- EXERCISE INPUT:
+--
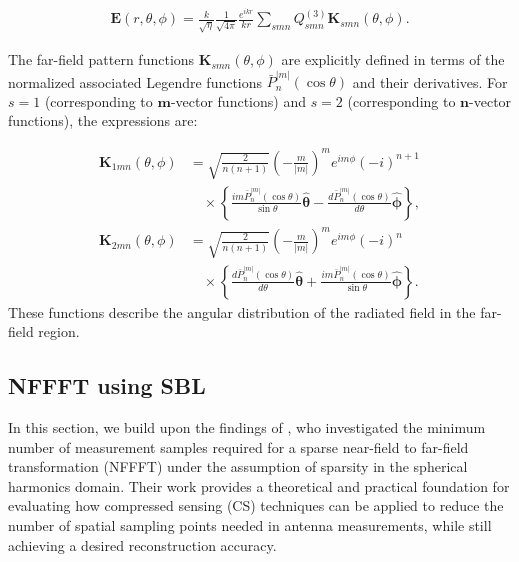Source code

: \documentclass{article}
\begin{document}
\begin{align}
    \mathbf{E}(r,\theta,\phi) = \frac{k}{\sqrt{\eta}} \frac{1}{\sqrt{4\pi}} \frac{e^{ikr}}{kr} \sum_{smn} Q_{smn}^{(3)} \mathbf{K}_{smn}(\theta,\phi).
\end{align}

The far-field pattern functions $\mathbf{K}_{smn}(\theta,\phi)$ are explicitly defined in terms of the normalized associated Legendre functions $\bar{P}_n^{|m|}(\cos\theta)$ and their derivatives. For $s=1$ (corresponding to $\mathbf{m}$-vector functions) and $s=2$ (corresponding to $\mathbf{n}$-vector functions), the expressions are:

\begin{align}
    \mathbf{K}_{1mn}(\theta,\phi) &= \sqrt{\frac{2}{n(n+1)}} \left(-\frac{m}{|m|}\right)^m e^{im\phi} (-i)^{n+1} \\
    &\quad \times \left\{ \frac{im \bar{P}_n^{|m|}(\cos\theta)}{\sin\theta} \boldsymbol{\hat{\theta}} - \frac{d\bar{P}_n^{|m|}(\cos\theta)}{d\theta} \boldsymbol{\hat{\phi}} \right\}, \\
    \mathbf{K}_{2mn}(\theta,\phi) &= \sqrt{\frac{2}{n(n+1)}} \left(-\frac{m}{|m|}\right)^m e^{im\phi} (-i)^n \\
    &\quad \times \left\{ \frac{d\bar{P}_n^{|m|}(\cos\theta)}{d\theta} \boldsymbol{\hat{\theta}} + \frac{im \bar{P}_n^{|m|}(\cos\theta)}{\sin\theta} \boldsymbol{\hat{\phi}} \right\}.
\end{align}
These functions describe the angular distribution of the radiated field in the far-field region.


\subsection{NFFFT using SBL}
In this section, we build upon the findings of \citet{Hofmann2019minimum}, who investigated the minimum number of measurement samples required for a sparse near-field to far-field transformation (NFFFT) under the assumption of sparsity in the spherical harmonics domain. Their work provides a theoretical and practical foundation for evaluating how compressed sensing (CS) techniques can be applied to reduce the number of spatial sampling points needed in antenna measurements, while still achieving a desired reconstruction accuracy.
\end{document}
+--
- YOUR OBJECTIVE: For the string "quad", filter the data and copy out each line where it occurs.

- ANSWER TO THIS TASK:
    &\quad \times \left\{ \frac{im \bar{P}_n^{|m|}(\cos\theta)}{\sin\theta} \boldsymbol{\hat{\theta}} - \frac{d\bar{P}_n^{|m|}(\cos\theta)}{d\theta} \boldsymbol{\hat{\phi}} \right\}, \\
    &\quad \times \left\{ \frac{d\bar{P}_n^{|m|}(\cos\theta)}{d\theta} \boldsymbol{\hat{\theta}} + \frac{im \bar{P}_n^{|m|}(\cos\theta)}{\sin\theta} \boldsymbol{\hat{\phi}} \right\}.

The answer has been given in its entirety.